OBJECTIVE
From the data on various speeches on artificial intelligence and deep learning given by speakers on various platforms, the objective is to understand the different topics covered in those speeches while understanding the similarities among those speeches.
APPROACH
After cleaning the data as a primary step, we move on towards the heart of the analysis i.e., Topic Modelling. This is an approach which takes in multiple text documents in the form of Document Term Matrix as input and groups them into user defined number of topics such that there is homogeneity within the groups and heterogeneity between the groups. The number of topics is decided based on analyst’s judgement keeping in mind that the overlap between frequent words of different groups has to be minimum. We have given the number of topics as 6 as the overlap between the words of these 6 topics is less.
As output we get a list of most frequent words for each topic and Document to topics probabilities for all documents.

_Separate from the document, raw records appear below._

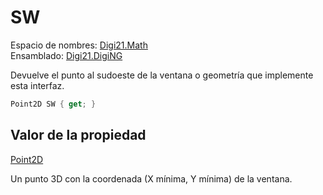 # SW

Espacio de nombres: [Digi21.Math](../../)  
Ensamblado: [Digi21.DigiNG](../../../)

Devuelve el punto al sudoeste de la ventana o geometría que implemente esta interfaz.

```csharp
Point2D SW { get; }
```

## Valor de la propiedad

[Point2D](/digi3d-net/programacion/.net/referencia/digi21.diging/digi21.math/Point2D.md)

Un punto 3D con la coordenada \(X mínima, Y mínima\) de la ventana.


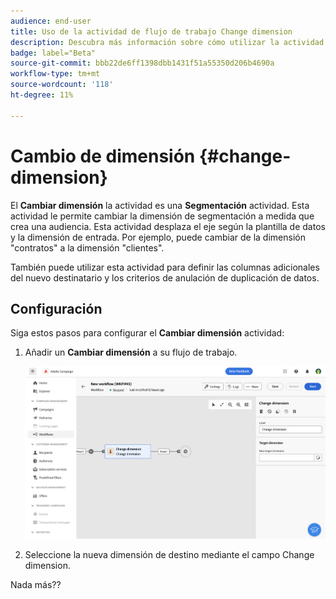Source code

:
 ```yaml
---
audience: end-user
title: Uso de la actividad de flujo de trabajo Change dimension
description: Descubra más información sobre cómo utilizar la actividad del flujo de trabajo Cambiar dimensión
badge: label="Beta"
source-git-commit: bbb22de6ff1398dbb1431f51a55350d206b4690a
workflow-type: tm+mt
source-wordcount: '118'
ht-degree: 11%

---
```



# Cambio de dimensión {#change-dimension}

<!--
>[!CONTEXTUALHELP]
>id="acw_orchestration_dimension_complement"
>title="Change dimension activity"
>abstract="The Change dimension activity allows you to..."
-->

El **Cambiar dimensión** la actividad es una **Segmentación** actividad. Esta actividad le permite cambiar la dimensión de segmentación a medida que crea una audiencia. Esta actividad desplaza el eje según la plantilla de datos y la dimensión de entrada. Por ejemplo, puede cambiar de la dimensión &quot;contratos&quot; a la dimensión &quot;clientes&quot;.

También puede utilizar esta actividad para definir las columnas adicionales del nuevo destinatario y los criterios de anulación de duplicación de datos.

## Configuración

Siga estos pasos para configurar el **Cambiar dimensión** actividad:

1. Añadir un **Cambiar dimensión** a su flujo de trabajo.

   ![](../assets/workflow-change-dimension.png)

1. Seleccione la nueva dimensión de destino mediante el campo Change dimension.

Nada más??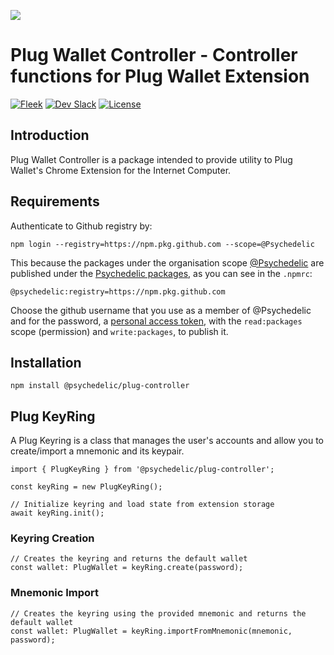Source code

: ![](https://storageapi.fleek.co/rocky-fleek-team-bucket/plug-npm.png)


# Plug Wallet Controller - Controller functions for Plug Wallet Extension
[![Fleek](https://img.shields.io/badge/Made%20by-Fleek-blue)](https://fleek.co/)
[![Dev Slack](https://img.shields.io/badge/Dev%20Slack-Channel-blue)](https://slack.fleek.co/)
[![License](https://img.shields.io/badge/License-MIT-green)](https://github.com/FleekHQ/space-sdk/blob/master/LICENSE)

## Introduction

Plug Wallet Controller is a package intended to provide utility to Plug Wallet's Chrome Extension for the Internet Computer.

## Requirements

Authenticate to Github registry by:

```
npm login --registry=https://npm.pkg.github.com --scope=@Psychedelic
```

This because the packages under the organisation scope [@Psychedelic](https://github.com/Psychedelic) are published under the [Psychedelic packages](https://github.com/orgs/Psychedelic/packages), as you can see in the `.npmrc`:

```
@psychedelic:registry=https://npm.pkg.github.com
```

Choose the github username that you use as a member of @Psychedelic and for the password, a [personal access token](https://github.com/settings/tokens), with the  `read:packages` scope (permission) and `write:packages`, to publish it.

## Installation

`npm install @psychedelic/plug-controller`

## Plug KeyRing
A Plug Keyring is a class that manages the user's accounts and allow you to create/import a mnemonic and its keypair. 
```
import { PlugKeyRing } from '@psychedelic/plug-controller';

const keyRing = new PlugKeyRing();

// Initialize keyring and load state from extension storage
await keyRing.init();
```

### Keyring Creation
```
// Creates the keyring and returns the default wallet
const wallet: PlugWallet = keyRing.create(password);
```

### Mnemonic Import
```
// Creates the keyring using the provided mnemonic and returns the default wallet
const wallet: PlugWallet = keyRing.importFromMnemonic(mnemonic, password);
```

Based on the top 10 most frequent words in each topic we intuitively decided the topics as follows
- Speech and Audio
- Machine and deep Learning
- Gaming
- Digital and Intelligence
- Network Training
- Building Robots.
Based on the Document to Topic Probability we assign each document to a topic for which the document has the highest probability of belonging to.
We see that Abhi Aryan spoke mostly about the 6th topic i.e., Building Robots with probability of 0.78. Hence each speech can be classified into these 6 topics.
Heat map is a graphical representation of data where the individual values contained in a matrix are represented as colors. The darkest color represents the highest probability of that particular document belonging to this topic.
we can see that the speeches of jeff, andrew1, sundar deep ,yosua are speaking mostly about the topic machine and deep learning. We can also see that the speeches of yosua and deeptedx are very similar as distance between them is minute as shown by the dendogram on the left side of the Heat map.
OUTCOME
Using the above analysis we have understood most speeches on AI and deep learning are based on these six topics. Further a classification model, with these topics as different classes of the dependent variable, can be used to predict which one of the topics any new speech is focused on. If a person is interested in speeches in one of the six topics mentioned above then we can recommend a speech which is focused on that topic.